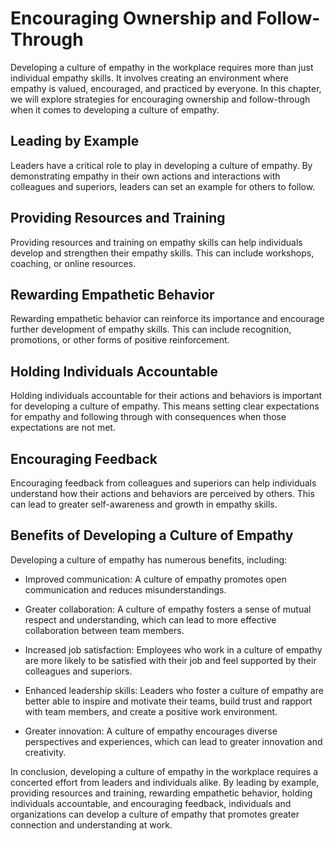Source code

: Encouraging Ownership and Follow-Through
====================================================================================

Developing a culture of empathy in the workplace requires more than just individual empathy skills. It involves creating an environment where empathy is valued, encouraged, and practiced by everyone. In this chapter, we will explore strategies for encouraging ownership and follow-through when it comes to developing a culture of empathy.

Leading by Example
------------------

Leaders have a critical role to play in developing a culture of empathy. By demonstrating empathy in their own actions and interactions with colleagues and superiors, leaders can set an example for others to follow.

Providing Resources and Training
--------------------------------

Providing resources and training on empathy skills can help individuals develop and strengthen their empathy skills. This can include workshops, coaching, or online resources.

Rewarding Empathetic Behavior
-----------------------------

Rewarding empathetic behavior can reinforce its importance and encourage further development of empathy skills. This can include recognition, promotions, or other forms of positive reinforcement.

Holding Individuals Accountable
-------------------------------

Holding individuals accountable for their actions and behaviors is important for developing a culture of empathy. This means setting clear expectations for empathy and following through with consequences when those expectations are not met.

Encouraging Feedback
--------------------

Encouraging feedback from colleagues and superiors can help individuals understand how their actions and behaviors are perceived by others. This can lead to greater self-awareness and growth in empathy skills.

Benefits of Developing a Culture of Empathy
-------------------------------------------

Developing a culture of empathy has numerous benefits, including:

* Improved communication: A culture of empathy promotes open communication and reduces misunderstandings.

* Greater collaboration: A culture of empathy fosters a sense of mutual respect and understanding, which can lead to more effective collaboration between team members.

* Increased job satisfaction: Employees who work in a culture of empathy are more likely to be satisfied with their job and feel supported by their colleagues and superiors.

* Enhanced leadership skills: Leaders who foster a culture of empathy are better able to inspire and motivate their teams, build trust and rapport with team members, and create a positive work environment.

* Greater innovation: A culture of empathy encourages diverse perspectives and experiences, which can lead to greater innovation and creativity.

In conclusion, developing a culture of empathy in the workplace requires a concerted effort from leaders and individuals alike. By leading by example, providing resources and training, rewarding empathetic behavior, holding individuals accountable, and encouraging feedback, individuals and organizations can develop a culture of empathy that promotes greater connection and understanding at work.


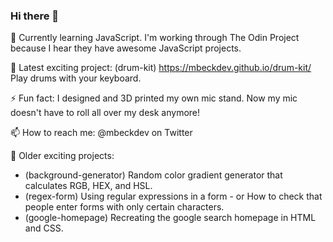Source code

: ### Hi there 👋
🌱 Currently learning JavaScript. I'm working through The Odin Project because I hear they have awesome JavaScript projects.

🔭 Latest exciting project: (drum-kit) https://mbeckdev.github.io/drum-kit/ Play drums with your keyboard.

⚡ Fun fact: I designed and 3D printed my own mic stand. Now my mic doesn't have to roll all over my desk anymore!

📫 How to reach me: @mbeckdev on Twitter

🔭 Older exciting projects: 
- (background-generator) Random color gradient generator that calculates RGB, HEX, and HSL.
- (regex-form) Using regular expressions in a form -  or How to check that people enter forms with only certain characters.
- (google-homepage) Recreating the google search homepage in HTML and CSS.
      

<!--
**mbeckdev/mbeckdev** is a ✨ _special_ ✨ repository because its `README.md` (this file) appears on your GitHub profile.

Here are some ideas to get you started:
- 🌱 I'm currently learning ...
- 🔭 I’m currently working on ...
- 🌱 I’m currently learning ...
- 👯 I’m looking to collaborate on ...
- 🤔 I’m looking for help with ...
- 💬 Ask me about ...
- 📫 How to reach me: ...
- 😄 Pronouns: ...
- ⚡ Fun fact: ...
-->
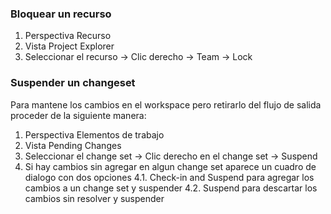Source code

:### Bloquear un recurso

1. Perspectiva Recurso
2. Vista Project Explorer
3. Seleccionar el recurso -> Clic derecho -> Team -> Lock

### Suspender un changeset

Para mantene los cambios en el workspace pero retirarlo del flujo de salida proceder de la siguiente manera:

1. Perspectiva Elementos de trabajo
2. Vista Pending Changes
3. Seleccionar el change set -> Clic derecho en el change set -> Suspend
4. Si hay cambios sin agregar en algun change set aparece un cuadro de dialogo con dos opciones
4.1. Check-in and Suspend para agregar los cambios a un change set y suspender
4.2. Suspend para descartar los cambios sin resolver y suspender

□ □ □ □ □

§ **WHAT IS EXPECTED**:
Return, word for word, the line containing "4.1. Check-in and" and all lines after it through the last line of the records, and nothing else.

§ **ANSWER SPACE**:
4.1. Check-in and Suspend para agregar los cambios a un change set y suspender
4.2. Suspend para descartar los cambios sin resolver y suspender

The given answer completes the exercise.